Please reproduce the full set of data below exactly.

[Collected data]
====================

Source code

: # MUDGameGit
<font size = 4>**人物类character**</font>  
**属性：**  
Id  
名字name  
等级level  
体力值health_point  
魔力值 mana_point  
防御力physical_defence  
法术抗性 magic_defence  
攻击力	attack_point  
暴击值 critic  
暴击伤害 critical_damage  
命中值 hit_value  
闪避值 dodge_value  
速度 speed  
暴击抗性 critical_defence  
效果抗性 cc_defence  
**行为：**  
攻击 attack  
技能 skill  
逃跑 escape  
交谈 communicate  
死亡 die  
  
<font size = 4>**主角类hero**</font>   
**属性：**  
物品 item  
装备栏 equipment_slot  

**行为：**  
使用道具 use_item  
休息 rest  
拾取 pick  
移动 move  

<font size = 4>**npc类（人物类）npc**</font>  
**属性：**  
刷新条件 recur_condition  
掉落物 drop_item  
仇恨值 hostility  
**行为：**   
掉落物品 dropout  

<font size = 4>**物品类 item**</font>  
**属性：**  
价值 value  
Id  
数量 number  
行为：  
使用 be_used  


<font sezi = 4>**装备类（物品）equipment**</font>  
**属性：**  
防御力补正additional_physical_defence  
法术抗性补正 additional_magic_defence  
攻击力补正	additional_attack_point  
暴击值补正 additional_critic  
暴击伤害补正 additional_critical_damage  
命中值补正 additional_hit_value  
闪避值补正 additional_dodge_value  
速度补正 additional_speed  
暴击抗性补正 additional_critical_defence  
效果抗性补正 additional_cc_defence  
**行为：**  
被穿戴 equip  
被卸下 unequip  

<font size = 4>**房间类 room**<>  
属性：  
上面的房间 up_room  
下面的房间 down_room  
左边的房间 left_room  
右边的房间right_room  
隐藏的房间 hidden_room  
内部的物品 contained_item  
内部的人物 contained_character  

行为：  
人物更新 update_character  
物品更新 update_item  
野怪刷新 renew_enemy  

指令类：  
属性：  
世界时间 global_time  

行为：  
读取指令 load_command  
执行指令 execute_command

====================

Written response:
Source code

: # MUDGameGit
<font size = 4>**人物类character**</font>  
**属性：**  
Id  
名字name  
等级level  
体力值health_point  
魔力值 mana_point  
防御力physical_defence  
法术抗性 magic_defence  
攻击力	attack_point  
暴击值 critic  
暴击伤害 critical_damage  
命中值 hit_value  
闪避值 dodge_value  
速度 speed  
暴击抗性 critical_defence  
效果抗性 cc_defence  
**行为：**  
攻击 attack  
技能 skill  
逃跑 escape  
交谈 communicate  
死亡 die  
  
<font size = 4>**主角类hero**</font>   
**属性：**  
物品 item  
装备栏 equipment_slot  

**行为：**  
使用道具 use_item  
休息 rest  
拾取 pick  
移动 move  

<font size = 4>**npc类（人物类）npc**</font>  
**属性：**  
刷新条件 recur_condition  
掉落物 drop_item  
仇恨值 hostility  
**行为：**   
掉落物品 dropout  

<font size = 4>**物品类 item**</font>  
**属性：**  
价值 value  
Id  
数量 number  
行为：  
使用 be_used  


<font sezi = 4>**装备类（物品）equipment**</font>  
**属性：**  
防御力补正additional_physical_defence  
法术抗性补正 additional_magic_defence  
攻击力补正	additional_attack_point  
暴击值补正 additional_critic  
暴击伤害补正 additional_critical_damage  
命中值补正 additional_hit_value  
闪避值补正 additional_dodge_value  
速度补正 additional_speed  
暴击抗性补正 additional_critical_defence  
效果抗性补正 additional_cc_defence  
**行为：**  
被穿戴 equip  
被卸下 unequip  

<font size = 4>**房间类 room**<>  
属性：  
上面的房间 up_room  
下面的房间 down_room  
左边的房间 left_room  
右边的房间right_room  
隐藏的房间 hidden_room  
内部的物品 contained_item  
内部的人物 contained_character  

行为：  
人物更新 update_character  
物品更新 update_item  
野怪刷新 renew_enemy  

指令类：  
属性：  
世界时间 global_time  

行为：  
读取指令 load_command  
执行指令 execute_command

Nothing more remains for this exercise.